Assigned Time by Epic estimates how much time individuals spend on specific epics, giving leaders insight into where team effort is being concentrated. Unlike traditional time logging, this metric is generated using minware’s proprietary work attribution model, which infers activity from development signals and ticket metadata.

Calculation

Before presenting the calculation, it’s important to understand the attribution model. Time is allocated using the Assignee Work Time model, which maps all observable activity (like commits and ticket status changes) to the most likely ticket in progress. This includes:

  • Time between commits, weighted by active hours.
  • Unattributed work mapped to tickets via heuristics that prioritize epics, then fallback to recent activity.
  • Filtering for vacation time or periods of complete inactivity.

This allows 100% of traceable time to be allocated to work—even in the absence of consistent ticket updates—making the data robust for long-term effort analysis. This includes both coding and non-coding time spent on those tickets.

The actual calculation:

assigned time by epic = sum of traceable hours for tickets linked to a given epic

Goals

Assigned Time by Epic supports questions like:

  • Are we allocating enough time to strategic initiatives?
  • Which epics are consuming the most team capacity?
  • How does our investment compare across themes or departments?

This visibility helps engineering leaders course-correct when attention drifts toward urgent but non-strategic work. According to insights from minware’s Individual Contributions report, understanding epic-level allocation reveals which priorities are truly being executed, not just planned.

Variations

Teams may segment this metric by:

  • Role: Compare time spent by engineers vs. designers or PMs on each epic.
  • Work Type: Filter by development vs. non-coding time to understand effort distribution.
  • Time Period: View epic allocation over sprints or quarters to identify shifts in focus.
  • Epic Status: Evaluate time spent on active vs. completed initiatives.

Some teams pair this metric with Assignee Work Days or Dev Days to track total work effort and refine capacity planning across projects.

Limitations

Assigned Time by Epic doesn’t measure ticket outcomes or quality, just time investment. It cannot determine whether time spent was efficient, productive, or ultimately valuable.

This metric also inherits assumptions from the work attribution model, which may over- or under-count time if tickets are mismanaged, ignored, or manipulated.

To address these limitations, consider pairing it with:

Complementary Metric What It Helps Explain
Sprint Rollover Rate Whether the time spent on an epic resulted in completed work or slipped.
Bug Time Ratio How much of the time within an epic was spent on reactive bug fixes.
Focus Time If work on an epic occurred during high-quality, interruption-free hours.

Interpreting this metric in isolation may lead to false assumptions about value delivered.

Optimization

Improving how time is allocated across epics involves better priority setting and clearer work boundaries. Several techniques can help increase strategic alignment:

Align Epic Ownership. Ensure each epic has a clear DRI (directly responsible individual) who monitors scope, reviews ticket relevance, and re-assigns stray work where necessary.

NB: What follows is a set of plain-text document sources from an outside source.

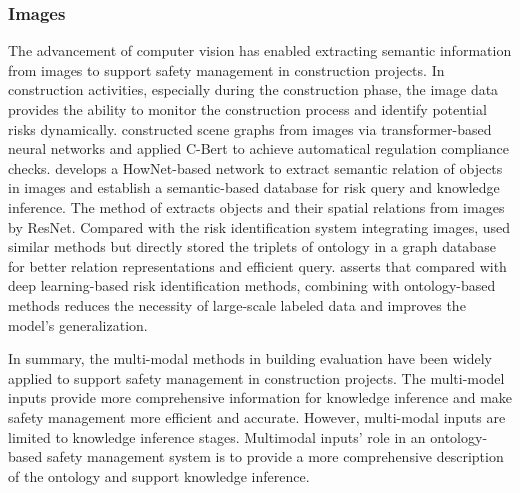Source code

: \subsubsection*{Images}
The advancement of computer vision has enabled extracting semantic information from images to support safety management in construction projects.
In construction activities, especially during the construction phase, the image data provides the ability to monitor the construction process and identify potential risks dynamically.
\cite{zhang2022automatic} constructed scene graphs from images via transformer-based neural networks and applied C-Bert to achieve automatical regulation compliance checks.
\cite{zhong2020ontology} develops a HowNet-based network to extract semantic relation of objects in images and establish a semantic-based database for 
risk query and knowledge inference. 
The method of \cite{fang2020knowledge} extracts objects and their spatial relations from images by ResNet. Compared with the risk identification system integrating images, \cite{fang2020knowledge} used similar methods but directly stored the triplets of ontology in a graph database for better relation representations and efficient query. 
\cite{lee2023ontological} asserts that compared with deep learning-based risk identification methods, combining with ontology-based methods reduces the necessity of large-scale labeled data and improves the model's generalization.

In summary, the multi-modal methods in building evaluation have been widely applied to support safety management in construction projects.  
The multi-model inputs provide more comprehensive information for knowledge inference and make safety management more efficient and accurate.
However, multi-modal inputs are limited to knowledge inference stages. 
Multimodal inputs' role in an ontology-based safety management system is to provide a more comprehensive description of the ontology and support knowledge inference.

Enforce Ticket Hygiene. Teams should maintain high-quality ticket linkage. All meaningful work should map to a ticket that rolls up to an epic, ensuring no activity gets misattributed.

Limit Work-in-Progress. When too many epics are open simultaneously, time gets diluted across initiatives. Introduce WIP Limits to maintain sharper focus.

Use Scorecards in Planning. During sprint planning or roadmap reviews, surface this metric alongside point estimates. It’s often revealing to compare where teams thought they’d spend time vs. where they actually did.

Refactor Overloaded Epics. If an epic shows sustained high time investment without closure, it may be too large. Break it into smaller epics or milestones to improve focus and accountability.

Assigned Time by Epic is most valuable when it fuels strategic clarity, ensuring engineering time reflects organizational priorities, not just reactive demands.